Given information below:

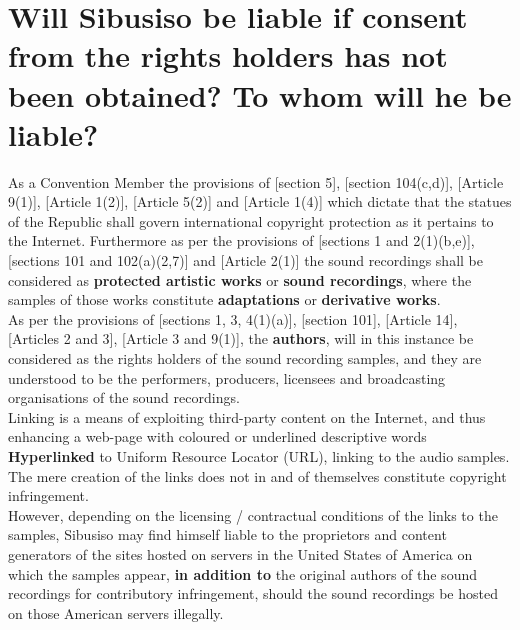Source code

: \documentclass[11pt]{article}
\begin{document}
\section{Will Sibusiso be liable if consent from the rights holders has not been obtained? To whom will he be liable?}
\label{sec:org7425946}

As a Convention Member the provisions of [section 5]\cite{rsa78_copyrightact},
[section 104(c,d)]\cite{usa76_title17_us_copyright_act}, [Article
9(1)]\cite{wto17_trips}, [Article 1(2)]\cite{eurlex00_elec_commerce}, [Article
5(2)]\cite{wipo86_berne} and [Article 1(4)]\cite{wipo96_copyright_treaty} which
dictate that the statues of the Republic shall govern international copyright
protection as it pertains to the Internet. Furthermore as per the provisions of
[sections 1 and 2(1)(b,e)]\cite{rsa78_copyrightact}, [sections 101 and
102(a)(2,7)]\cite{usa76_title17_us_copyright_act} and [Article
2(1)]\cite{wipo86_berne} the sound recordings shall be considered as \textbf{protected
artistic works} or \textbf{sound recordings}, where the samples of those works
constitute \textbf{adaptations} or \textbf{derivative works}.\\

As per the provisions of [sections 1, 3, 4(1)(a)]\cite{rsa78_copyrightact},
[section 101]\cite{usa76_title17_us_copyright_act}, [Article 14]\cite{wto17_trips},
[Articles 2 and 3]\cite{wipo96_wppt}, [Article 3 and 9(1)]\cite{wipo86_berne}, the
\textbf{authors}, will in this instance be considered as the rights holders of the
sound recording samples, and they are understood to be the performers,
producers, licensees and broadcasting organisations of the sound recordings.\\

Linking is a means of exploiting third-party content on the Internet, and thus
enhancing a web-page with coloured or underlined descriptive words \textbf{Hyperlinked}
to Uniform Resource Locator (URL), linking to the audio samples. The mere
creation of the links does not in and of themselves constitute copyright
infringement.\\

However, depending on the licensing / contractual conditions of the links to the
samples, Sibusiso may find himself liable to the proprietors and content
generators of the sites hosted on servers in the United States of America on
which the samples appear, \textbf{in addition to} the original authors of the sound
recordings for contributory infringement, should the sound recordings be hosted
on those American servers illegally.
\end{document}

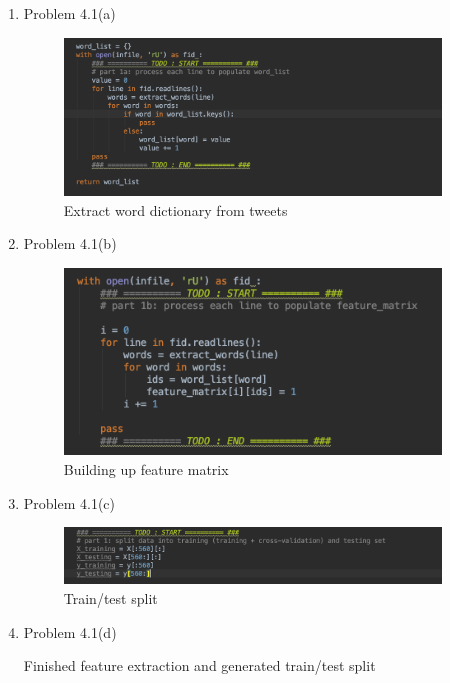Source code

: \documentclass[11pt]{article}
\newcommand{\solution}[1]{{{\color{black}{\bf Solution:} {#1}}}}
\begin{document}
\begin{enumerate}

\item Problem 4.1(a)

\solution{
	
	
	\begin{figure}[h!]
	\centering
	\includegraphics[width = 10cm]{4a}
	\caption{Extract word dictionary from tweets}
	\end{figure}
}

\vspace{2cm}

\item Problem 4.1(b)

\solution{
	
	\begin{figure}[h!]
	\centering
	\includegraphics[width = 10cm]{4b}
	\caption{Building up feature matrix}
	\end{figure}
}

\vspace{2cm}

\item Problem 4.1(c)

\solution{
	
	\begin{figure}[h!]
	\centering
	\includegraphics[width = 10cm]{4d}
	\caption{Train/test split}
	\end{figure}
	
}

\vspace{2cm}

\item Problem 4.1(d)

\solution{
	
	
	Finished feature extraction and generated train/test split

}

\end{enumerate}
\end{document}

End of Given information.
Given information below:

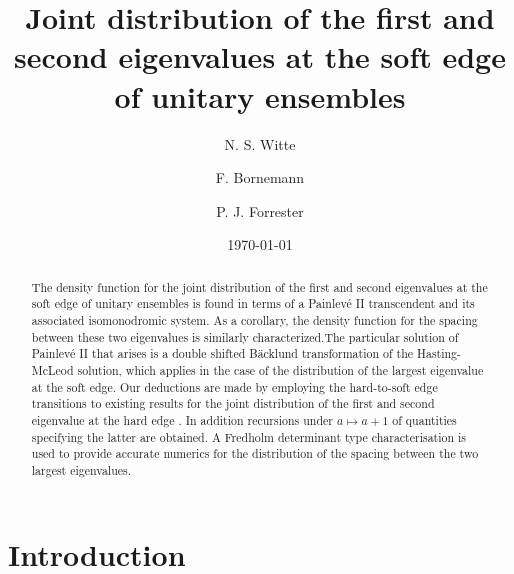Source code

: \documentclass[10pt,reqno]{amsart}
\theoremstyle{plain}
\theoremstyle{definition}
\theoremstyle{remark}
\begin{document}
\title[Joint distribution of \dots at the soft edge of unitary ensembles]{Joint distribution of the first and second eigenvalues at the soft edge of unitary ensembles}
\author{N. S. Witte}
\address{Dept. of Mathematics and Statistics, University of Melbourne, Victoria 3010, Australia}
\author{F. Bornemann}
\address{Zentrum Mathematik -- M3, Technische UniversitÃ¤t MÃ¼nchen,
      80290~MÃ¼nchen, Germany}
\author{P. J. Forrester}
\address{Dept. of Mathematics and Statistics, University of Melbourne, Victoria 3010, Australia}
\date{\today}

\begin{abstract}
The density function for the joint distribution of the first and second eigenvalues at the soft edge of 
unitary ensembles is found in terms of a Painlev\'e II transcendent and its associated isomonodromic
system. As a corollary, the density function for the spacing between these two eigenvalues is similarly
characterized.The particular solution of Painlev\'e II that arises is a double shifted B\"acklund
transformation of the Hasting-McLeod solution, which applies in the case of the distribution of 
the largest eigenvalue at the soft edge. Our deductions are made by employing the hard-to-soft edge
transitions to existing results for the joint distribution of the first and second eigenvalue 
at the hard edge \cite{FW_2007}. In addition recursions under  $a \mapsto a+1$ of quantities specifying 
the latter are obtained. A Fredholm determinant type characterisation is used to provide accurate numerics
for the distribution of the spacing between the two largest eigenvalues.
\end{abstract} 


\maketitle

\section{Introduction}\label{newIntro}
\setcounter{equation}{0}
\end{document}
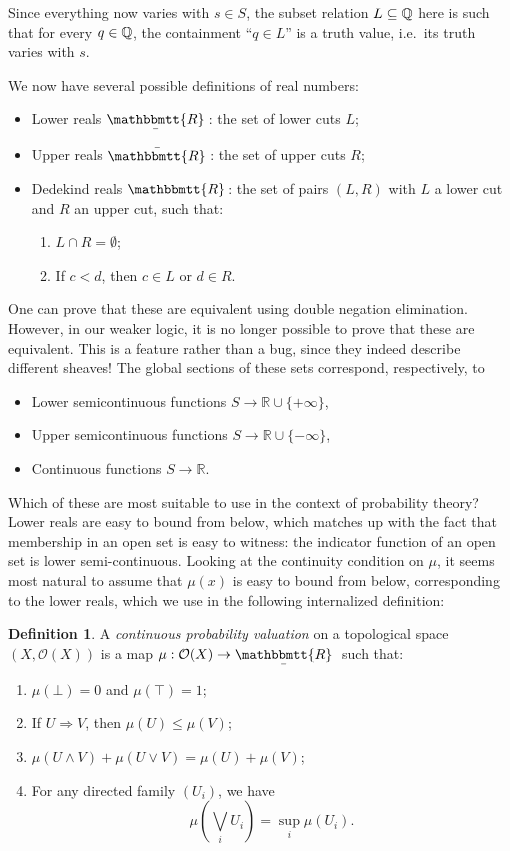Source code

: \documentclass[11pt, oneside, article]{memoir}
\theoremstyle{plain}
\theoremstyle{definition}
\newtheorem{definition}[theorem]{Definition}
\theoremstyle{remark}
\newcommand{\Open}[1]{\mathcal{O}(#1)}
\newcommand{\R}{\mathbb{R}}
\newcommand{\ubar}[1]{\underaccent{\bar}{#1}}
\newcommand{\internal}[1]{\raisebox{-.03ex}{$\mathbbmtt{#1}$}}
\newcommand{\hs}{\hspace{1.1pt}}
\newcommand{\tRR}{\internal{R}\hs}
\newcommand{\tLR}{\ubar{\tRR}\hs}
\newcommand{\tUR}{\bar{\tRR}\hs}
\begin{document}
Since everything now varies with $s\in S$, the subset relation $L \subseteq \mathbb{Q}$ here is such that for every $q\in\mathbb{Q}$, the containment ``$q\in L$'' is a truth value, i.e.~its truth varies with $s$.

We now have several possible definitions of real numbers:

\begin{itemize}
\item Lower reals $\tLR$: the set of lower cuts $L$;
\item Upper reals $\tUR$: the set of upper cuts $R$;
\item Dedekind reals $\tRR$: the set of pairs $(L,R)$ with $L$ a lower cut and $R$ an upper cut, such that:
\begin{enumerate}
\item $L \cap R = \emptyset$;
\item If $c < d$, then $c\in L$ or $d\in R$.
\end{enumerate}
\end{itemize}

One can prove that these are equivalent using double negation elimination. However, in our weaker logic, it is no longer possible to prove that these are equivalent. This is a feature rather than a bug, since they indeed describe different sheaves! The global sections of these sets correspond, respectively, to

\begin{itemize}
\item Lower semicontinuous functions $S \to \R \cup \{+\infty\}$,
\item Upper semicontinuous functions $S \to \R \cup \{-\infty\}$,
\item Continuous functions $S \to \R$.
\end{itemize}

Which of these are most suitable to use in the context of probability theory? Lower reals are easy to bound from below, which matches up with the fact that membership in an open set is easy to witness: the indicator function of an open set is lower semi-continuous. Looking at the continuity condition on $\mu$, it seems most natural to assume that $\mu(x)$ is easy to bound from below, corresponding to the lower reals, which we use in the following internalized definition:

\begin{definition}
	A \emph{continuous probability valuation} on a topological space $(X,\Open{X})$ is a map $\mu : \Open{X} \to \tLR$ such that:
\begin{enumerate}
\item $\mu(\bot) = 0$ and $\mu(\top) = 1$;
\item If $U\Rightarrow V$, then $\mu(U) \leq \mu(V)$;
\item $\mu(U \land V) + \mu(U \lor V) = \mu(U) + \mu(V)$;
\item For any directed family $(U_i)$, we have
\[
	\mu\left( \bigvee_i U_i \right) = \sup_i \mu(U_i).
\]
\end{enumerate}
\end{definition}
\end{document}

End of Given information.

▸ **Task to complete**: Determine how many lines in the data include "will", and let the answer be that number alone.

▸ **Answer for this exercise**: 2